WHAT TO DO: Repeat every line of the material below exactly.

◆ ◆ ◆

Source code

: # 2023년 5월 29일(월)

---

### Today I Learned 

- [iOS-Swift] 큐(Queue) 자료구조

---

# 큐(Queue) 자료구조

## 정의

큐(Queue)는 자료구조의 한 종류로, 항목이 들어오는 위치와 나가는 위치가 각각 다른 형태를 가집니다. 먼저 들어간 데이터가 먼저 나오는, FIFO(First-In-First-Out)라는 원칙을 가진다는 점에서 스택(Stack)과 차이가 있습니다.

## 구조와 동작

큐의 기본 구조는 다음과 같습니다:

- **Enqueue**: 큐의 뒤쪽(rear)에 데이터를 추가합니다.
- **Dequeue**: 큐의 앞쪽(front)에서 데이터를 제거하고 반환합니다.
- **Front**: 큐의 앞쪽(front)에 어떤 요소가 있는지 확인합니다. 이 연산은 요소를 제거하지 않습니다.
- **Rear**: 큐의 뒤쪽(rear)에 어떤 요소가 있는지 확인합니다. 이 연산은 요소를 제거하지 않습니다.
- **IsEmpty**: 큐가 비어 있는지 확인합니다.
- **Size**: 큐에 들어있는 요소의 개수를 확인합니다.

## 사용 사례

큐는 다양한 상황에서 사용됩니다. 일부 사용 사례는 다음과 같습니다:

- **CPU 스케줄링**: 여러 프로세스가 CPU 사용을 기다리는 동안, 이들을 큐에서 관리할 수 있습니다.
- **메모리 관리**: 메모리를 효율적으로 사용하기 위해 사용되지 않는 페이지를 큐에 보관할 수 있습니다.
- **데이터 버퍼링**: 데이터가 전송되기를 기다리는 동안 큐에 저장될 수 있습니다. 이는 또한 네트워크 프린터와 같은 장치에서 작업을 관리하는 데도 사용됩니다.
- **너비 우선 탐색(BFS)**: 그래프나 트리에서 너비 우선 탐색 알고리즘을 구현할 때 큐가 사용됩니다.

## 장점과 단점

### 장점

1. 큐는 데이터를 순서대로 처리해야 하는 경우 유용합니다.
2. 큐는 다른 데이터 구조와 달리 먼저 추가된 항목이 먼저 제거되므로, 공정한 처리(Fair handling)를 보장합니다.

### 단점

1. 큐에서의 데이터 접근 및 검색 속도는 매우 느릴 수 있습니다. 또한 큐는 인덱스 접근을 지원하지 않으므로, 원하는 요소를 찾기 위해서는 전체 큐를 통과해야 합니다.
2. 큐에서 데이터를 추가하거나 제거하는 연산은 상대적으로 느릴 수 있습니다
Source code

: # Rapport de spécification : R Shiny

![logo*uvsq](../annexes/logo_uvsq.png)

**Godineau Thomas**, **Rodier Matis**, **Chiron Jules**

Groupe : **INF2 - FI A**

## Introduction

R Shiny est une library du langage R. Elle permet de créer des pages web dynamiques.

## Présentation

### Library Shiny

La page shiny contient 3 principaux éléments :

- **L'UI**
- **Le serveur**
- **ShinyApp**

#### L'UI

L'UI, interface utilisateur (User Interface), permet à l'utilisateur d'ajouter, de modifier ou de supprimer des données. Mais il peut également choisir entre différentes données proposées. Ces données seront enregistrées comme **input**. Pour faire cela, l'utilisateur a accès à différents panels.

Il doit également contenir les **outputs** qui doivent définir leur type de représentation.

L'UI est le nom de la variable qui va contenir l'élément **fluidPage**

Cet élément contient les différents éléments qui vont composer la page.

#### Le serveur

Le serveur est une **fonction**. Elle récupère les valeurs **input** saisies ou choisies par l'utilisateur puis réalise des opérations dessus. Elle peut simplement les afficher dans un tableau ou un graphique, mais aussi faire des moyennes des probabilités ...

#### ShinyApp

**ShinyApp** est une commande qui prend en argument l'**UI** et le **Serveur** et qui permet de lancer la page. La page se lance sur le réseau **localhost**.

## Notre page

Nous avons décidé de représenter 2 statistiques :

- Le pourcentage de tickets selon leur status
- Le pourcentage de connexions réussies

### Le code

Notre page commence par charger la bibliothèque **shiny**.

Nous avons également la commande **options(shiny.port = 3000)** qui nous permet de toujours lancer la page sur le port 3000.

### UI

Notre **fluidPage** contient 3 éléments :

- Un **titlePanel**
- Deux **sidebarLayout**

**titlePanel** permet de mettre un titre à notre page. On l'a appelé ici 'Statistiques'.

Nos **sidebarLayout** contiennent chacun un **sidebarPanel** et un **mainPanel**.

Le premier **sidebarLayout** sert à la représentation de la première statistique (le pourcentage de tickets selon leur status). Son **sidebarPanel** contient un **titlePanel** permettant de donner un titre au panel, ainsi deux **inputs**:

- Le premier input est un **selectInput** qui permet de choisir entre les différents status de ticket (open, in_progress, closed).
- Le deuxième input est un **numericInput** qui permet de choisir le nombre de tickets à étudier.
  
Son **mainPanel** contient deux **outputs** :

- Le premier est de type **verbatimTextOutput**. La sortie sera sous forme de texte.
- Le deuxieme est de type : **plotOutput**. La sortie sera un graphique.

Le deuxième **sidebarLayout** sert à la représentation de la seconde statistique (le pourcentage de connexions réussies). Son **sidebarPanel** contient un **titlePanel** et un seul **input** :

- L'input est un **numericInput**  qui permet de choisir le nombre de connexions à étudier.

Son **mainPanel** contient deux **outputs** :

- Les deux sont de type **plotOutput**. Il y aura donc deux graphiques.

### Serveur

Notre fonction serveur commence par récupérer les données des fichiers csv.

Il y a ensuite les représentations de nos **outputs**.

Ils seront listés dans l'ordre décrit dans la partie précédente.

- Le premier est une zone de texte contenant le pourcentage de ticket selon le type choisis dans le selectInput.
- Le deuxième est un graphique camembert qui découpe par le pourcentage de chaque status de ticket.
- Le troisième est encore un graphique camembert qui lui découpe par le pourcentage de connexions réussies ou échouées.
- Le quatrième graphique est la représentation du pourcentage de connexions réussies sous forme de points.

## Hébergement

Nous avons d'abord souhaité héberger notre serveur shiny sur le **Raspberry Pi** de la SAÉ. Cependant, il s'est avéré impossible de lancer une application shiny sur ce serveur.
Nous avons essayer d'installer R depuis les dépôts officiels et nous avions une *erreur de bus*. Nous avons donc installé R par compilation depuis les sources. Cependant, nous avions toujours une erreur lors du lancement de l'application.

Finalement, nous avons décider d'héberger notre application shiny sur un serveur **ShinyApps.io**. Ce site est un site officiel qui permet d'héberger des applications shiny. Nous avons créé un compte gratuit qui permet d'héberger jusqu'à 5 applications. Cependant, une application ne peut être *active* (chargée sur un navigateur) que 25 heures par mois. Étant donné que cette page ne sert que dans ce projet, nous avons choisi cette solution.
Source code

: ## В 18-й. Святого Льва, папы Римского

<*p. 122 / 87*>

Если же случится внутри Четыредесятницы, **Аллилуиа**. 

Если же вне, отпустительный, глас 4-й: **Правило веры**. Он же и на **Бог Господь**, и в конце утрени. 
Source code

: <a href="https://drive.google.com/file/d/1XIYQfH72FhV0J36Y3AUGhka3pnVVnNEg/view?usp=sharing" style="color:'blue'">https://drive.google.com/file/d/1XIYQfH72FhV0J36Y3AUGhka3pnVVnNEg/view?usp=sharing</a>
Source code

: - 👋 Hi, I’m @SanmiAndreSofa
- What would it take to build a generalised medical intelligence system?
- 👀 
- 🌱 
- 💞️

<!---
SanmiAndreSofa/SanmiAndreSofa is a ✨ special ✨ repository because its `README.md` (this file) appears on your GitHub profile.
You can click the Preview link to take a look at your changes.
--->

◆ ◆ ◆

PROBLEM SOLUTION:
Source code

: # 2023년 5월 29일(월)

---

### Today I Learned 

- [iOS-Swift] 큐(Queue) 자료구조

---

# 큐(Queue) 자료구조

## 정의

큐(Queue)는 자료구조의 한 종류로, 항목이 들어오는 위치와 나가는 위치가 각각 다른 형태를 가집니다. 먼저 들어간 데이터가 먼저 나오는, FIFO(First-In-First-Out)라는 원칙을 가진다는 점에서 스택(Stack)과 차이가 있습니다.

## 구조와 동작

큐의 기본 구조는 다음과 같습니다:

- **Enqueue**: 큐의 뒤쪽(rear)에 데이터를 추가합니다.
- **Dequeue**: 큐의 앞쪽(front)에서 데이터를 제거하고 반환합니다.
- **Front**: 큐의 앞쪽(front)에 어떤 요소가 있는지 확인합니다. 이 연산은 요소를 제거하지 않습니다.
- **Rear**: 큐의 뒤쪽(rear)에 어떤 요소가 있는지 확인합니다. 이 연산은 요소를 제거하지 않습니다.
- **IsEmpty**: 큐가 비어 있는지 확인합니다.
- **Size**: 큐에 들어있는 요소의 개수를 확인합니다.

## 사용 사례

큐는 다양한 상황에서 사용됩니다. 일부 사용 사례는 다음과 같습니다:

- **CPU 스케줄링**: 여러 프로세스가 CPU 사용을 기다리는 동안, 이들을 큐에서 관리할 수 있습니다.
- **메모리 관리**: 메모리를 효율적으로 사용하기 위해 사용되지 않는 페이지를 큐에 보관할 수 있습니다.
- **데이터 버퍼링**: 데이터가 전송되기를 기다리는 동안 큐에 저장될 수 있습니다. 이는 또한 네트워크 프린터와 같은 장치에서 작업을 관리하는 데도 사용됩니다.
- **너비 우선 탐색(BFS)**: 그래프나 트리에서 너비 우선 탐색 알고리즘을 구현할 때 큐가 사용됩니다.

## 장점과 단점

### 장점

1. 큐는 데이터를 순서대로 처리해야 하는 경우 유용합니다.
2. 큐는 다른 데이터 구조와 달리 먼저 추가된 항목이 먼저 제거되므로, 공정한 처리(Fair handling)를 보장합니다.

### 단점

1. 큐에서의 데이터 접근 및 검색 속도는 매우 느릴 수 있습니다. 또한 큐는 인덱스 접근을 지원하지 않으므로, 원하는 요소를 찾기 위해서는 전체 큐를 통과해야 합니다.
2. 큐에서 데이터를 추가하거나 제거하는 연산은 상대적으로 느릴 수 있습니다
Source code

: # Rapport de spécification : R Shiny

![logo*uvsq](../annexes/logo_uvsq.png)

**Godineau Thomas**, **Rodier Matis**, **Chiron Jules**

Groupe : **INF2 - FI A**

## Introduction

R Shiny est une library du langage R. Elle permet de créer des pages web dynamiques.

## Présentation

### Library Shiny

La page shiny contient 3 principaux éléments :

- **L'UI**
- **Le serveur**
- **ShinyApp**

#### L'UI

L'UI, interface utilisateur (User Interface), permet à l'utilisateur d'ajouter, de modifier ou de supprimer des données. Mais il peut également choisir entre différentes données proposées. Ces données seront enregistrées comme **input**. Pour faire cela, l'utilisateur a accès à différents panels.

Il doit également contenir les **outputs** qui doivent définir leur type de représentation.

L'UI est le nom de la variable qui va contenir l'élément **fluidPage**

Cet élément contient les différents éléments qui vont composer la page.

#### Le serveur

Le serveur est une **fonction**. Elle récupère les valeurs **input** saisies ou choisies par l'utilisateur puis réalise des opérations dessus. Elle peut simplement les afficher dans un tableau ou un graphique, mais aussi faire des moyennes des probabilités ...

#### ShinyApp

**ShinyApp** est une commande qui prend en argument l'**UI** et le **Serveur** et qui permet de lancer la page. La page se lance sur le réseau **localhost**.

## Notre page

Nous avons décidé de représenter 2 statistiques :

- Le pourcentage de tickets selon leur status
- Le pourcentage de connexions réussies

### Le code

Notre page commence par charger la bibliothèque **shiny**.

Nous avons également la commande **options(shiny.port = 3000)** qui nous permet de toujours lancer la page sur le port 3000.

### UI

Notre **fluidPage** contient 3 éléments :

- Un **titlePanel**
- Deux **sidebarLayout**

**titlePanel** permet de mettre un titre à notre page. On l'a appelé ici 'Statistiques'.

Nos **sidebarLayout** contiennent chacun un **sidebarPanel** et un **mainPanel**.

Le premier **sidebarLayout** sert à la représentation de la première statistique (le pourcentage de tickets selon leur status). Son **sidebarPanel** contient un **titlePanel** permettant de donner un titre au panel, ainsi deux **inputs**:

- Le premier input est un **selectInput** qui permet de choisir entre les différents status de ticket (open, in_progress, closed).
- Le deuxième input est un **numericInput** qui permet de choisir le nombre de tickets à étudier.
  
Son **mainPanel** contient deux **outputs** :

- Le premier est de type **verbatimTextOutput**. La sortie sera sous forme de texte.
- Le deuxieme est de type : **plotOutput**. La sortie sera un graphique.

Le deuxième **sidebarLayout** sert à la représentation de la seconde statistique (le pourcentage de connexions réussies). Son **sidebarPanel** contient un **titlePanel** et un seul **input** :

- L'input est un **numericInput**  qui permet de choisir le nombre de connexions à étudier.

Son **mainPanel** contient deux **outputs** :

- Les deux sont de type **plotOutput**. Il y aura donc deux graphiques.

### Serveur

Notre fonction serveur commence par récupérer les données des fichiers csv.

Il y a ensuite les représentations de nos **outputs**.

Ils seront listés dans l'ordre décrit dans la partie précédente.

- Le premier est une zone de texte contenant le pourcentage de ticket selon le type choisis dans le selectInput.
- Le deuxième est un graphique camembert qui découpe par le pourcentage de chaque status de ticket.
- Le troisième est encore un graphique camembert qui lui découpe par le pourcentage de connexions réussies ou échouées.
- Le quatrième graphique est la représentation du pourcentage de connexions réussies sous forme de points.

## Hébergement

Nous avons d'abord souhaité héberger notre serveur shiny sur le **Raspberry Pi** de la SAÉ. Cependant, il s'est avéré impossible de lancer une application shiny sur ce serveur.
Nous avons essayer d'installer R depuis les dépôts officiels et nous avions une *erreur de bus*. Nous avons donc installé R par compilation depuis les sources. Cependant, nous avions toujours une erreur lors du lancement de l'application.

Finalement, nous avons décider d'héberger notre application shiny sur un serveur **ShinyApps.io**. Ce site est un site officiel qui permet d'héberger des applications shiny. Nous avons créé un compte gratuit qui permet d'héberger jusqu'à 5 applications. Cependant, une application ne peut être *active* (chargée sur un navigateur) que 25 heures par mois. Étant donné que cette page ne sert que dans ce projet, nous avons choisi cette solution.
Source code

: ## В 18-й. Святого Льва, папы Римского

<*p. 122 / 87*>

Если же случится внутри Четыредесятницы, **Аллилуиа**. 

Если же вне, отпустительный, глас 4-й: **Правило веры**. Он же и на **Бог Господь**, и в конце утрени. 
Source code

: <a href="https://drive.google.com/file/d/1XIYQfH72FhV0J36Y3AUGhka3pnVVnNEg/view?usp=sharing" style="color:'blue'">https://drive.google.com/file/d/1XIYQfH72FhV0J36Y3AUGhka3pnVVnNEg/view?usp=sharing</a>
Source code

: - 👋 Hi, I’m @SanmiAndreSofa
- What would it take to build a generalised medical intelligence system?
- 👀 
- 🌱 
- 💞️

<!---
SanmiAndreSofa/SanmiAndreSofa is a ✨ special ✨ repository because its `README.md` (this file) appears on your GitHub profile.
You can click the Preview link to take a look at your changes.
--->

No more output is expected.